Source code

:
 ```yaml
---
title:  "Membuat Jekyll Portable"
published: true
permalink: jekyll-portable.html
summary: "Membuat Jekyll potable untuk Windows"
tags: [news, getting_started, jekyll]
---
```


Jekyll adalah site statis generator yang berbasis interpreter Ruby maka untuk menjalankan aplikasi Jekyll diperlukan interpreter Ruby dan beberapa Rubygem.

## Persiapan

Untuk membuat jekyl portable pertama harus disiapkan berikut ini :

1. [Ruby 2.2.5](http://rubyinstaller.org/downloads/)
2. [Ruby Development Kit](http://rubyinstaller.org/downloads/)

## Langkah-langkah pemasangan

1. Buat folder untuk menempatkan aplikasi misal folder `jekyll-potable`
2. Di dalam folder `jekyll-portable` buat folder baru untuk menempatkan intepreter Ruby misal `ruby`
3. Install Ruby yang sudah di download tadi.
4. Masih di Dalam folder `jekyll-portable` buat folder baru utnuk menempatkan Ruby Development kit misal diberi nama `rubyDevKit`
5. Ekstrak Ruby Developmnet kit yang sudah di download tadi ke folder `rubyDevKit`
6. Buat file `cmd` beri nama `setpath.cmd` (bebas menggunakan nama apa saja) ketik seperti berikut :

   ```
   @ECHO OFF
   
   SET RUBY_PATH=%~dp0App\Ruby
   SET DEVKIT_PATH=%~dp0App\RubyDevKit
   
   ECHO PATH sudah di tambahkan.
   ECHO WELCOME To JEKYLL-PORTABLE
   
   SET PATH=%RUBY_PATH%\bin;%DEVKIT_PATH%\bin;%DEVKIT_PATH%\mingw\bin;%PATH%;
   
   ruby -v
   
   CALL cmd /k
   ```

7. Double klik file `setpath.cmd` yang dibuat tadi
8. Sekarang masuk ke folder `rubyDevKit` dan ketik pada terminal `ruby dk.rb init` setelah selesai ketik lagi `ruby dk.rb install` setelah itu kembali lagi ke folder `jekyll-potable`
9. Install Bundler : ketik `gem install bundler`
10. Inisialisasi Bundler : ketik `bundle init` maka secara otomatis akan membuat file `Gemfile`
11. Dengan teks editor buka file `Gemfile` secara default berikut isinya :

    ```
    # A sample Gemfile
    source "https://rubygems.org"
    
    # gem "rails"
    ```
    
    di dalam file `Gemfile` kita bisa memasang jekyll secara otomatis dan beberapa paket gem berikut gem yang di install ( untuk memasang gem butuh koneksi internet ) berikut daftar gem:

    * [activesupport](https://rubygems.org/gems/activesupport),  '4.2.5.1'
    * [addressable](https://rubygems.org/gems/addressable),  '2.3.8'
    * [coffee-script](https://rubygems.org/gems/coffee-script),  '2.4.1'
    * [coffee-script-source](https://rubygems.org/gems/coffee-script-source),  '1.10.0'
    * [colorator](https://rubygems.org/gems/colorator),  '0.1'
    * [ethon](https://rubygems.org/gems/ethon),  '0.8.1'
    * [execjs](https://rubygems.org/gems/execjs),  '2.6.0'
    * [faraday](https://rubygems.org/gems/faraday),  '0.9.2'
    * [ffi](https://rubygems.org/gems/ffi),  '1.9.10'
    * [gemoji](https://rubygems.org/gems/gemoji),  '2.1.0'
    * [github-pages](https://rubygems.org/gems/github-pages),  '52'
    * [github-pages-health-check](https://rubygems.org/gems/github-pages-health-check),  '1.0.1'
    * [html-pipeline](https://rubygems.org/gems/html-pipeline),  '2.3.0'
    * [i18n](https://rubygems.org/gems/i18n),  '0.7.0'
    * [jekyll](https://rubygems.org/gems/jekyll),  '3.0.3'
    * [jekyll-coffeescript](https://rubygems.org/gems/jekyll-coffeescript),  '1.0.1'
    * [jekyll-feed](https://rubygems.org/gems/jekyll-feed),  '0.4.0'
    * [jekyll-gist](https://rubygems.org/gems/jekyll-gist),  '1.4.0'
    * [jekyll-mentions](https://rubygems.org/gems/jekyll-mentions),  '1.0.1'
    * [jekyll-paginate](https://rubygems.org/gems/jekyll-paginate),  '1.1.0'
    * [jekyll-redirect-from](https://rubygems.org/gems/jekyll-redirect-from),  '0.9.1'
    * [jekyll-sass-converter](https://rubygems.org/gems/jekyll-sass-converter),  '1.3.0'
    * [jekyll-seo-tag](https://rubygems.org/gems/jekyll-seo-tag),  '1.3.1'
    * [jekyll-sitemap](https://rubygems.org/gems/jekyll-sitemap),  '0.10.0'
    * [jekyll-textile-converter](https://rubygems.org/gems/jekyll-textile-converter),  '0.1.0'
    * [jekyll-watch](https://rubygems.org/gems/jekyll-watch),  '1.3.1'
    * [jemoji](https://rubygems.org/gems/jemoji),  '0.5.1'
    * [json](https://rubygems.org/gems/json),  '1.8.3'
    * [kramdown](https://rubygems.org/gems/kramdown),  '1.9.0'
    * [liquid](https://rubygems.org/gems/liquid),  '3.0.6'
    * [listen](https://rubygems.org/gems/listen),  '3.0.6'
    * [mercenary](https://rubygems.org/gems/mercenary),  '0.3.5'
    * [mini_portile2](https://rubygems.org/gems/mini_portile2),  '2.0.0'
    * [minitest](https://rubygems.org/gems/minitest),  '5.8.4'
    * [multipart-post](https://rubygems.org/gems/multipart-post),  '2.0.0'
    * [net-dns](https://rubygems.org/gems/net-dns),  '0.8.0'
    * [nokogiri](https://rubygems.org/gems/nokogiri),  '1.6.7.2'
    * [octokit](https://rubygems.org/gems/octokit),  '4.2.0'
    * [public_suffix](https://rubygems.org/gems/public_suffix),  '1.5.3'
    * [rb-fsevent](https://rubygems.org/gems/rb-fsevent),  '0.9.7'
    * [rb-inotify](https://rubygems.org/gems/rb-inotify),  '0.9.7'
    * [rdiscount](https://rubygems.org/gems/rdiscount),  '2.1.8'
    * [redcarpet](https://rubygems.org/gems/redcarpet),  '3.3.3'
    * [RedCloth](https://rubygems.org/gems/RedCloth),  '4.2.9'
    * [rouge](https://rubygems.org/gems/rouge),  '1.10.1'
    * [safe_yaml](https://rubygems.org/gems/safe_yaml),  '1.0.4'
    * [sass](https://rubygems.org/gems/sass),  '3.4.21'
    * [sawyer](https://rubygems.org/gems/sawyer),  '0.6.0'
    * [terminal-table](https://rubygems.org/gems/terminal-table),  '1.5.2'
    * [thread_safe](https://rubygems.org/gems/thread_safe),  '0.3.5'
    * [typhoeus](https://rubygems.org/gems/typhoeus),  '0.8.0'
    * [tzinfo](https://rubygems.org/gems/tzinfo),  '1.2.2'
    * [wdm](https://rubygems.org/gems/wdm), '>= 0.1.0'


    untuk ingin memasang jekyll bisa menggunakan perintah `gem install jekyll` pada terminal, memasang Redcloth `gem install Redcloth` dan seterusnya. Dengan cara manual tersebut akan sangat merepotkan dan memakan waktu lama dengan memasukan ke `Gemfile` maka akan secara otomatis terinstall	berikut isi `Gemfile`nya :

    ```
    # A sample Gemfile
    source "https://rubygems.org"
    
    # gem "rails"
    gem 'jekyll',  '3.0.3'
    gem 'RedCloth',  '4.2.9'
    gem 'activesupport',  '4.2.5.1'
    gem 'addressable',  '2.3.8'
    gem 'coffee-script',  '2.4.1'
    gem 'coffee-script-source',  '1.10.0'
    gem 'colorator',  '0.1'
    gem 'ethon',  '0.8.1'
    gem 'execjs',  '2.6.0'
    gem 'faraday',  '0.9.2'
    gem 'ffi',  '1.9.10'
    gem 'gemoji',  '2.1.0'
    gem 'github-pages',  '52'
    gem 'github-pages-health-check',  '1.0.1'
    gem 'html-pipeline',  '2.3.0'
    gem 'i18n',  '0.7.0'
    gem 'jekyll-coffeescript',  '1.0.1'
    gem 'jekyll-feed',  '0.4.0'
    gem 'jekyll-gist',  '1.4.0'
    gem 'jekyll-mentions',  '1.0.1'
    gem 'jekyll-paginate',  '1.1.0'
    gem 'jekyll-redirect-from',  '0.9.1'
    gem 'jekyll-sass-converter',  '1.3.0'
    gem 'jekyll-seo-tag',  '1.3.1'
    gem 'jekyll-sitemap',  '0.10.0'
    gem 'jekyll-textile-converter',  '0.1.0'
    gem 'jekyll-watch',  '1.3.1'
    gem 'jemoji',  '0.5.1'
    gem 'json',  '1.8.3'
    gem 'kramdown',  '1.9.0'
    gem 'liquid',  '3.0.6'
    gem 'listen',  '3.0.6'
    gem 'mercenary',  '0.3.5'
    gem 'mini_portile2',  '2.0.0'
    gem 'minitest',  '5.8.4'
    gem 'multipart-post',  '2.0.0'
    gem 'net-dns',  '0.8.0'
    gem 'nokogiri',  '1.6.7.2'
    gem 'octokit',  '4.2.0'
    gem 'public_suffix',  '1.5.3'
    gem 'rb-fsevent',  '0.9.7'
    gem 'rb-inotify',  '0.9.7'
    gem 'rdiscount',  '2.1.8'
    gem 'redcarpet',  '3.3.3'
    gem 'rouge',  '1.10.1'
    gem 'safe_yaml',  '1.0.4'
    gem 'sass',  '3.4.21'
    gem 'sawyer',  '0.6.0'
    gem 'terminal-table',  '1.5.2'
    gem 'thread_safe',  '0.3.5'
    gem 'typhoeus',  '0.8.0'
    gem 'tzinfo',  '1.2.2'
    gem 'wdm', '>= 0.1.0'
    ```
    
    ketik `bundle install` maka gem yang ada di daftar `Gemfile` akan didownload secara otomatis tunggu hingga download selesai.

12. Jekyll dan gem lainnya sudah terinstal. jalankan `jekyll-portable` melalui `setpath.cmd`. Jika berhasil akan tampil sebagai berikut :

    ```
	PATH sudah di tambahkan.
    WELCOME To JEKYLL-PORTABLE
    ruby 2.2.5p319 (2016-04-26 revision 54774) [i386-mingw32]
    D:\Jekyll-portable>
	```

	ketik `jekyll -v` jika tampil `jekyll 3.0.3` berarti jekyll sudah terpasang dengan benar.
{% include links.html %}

The problem
The response must contain every line from the listing above in which the string "post" appears.

Solution for this exercise
    * [multipart-post](https://rubygems.org/gems/multipart-post),  '2.0.0'
    gem 'multipart-post',  '2.0.0'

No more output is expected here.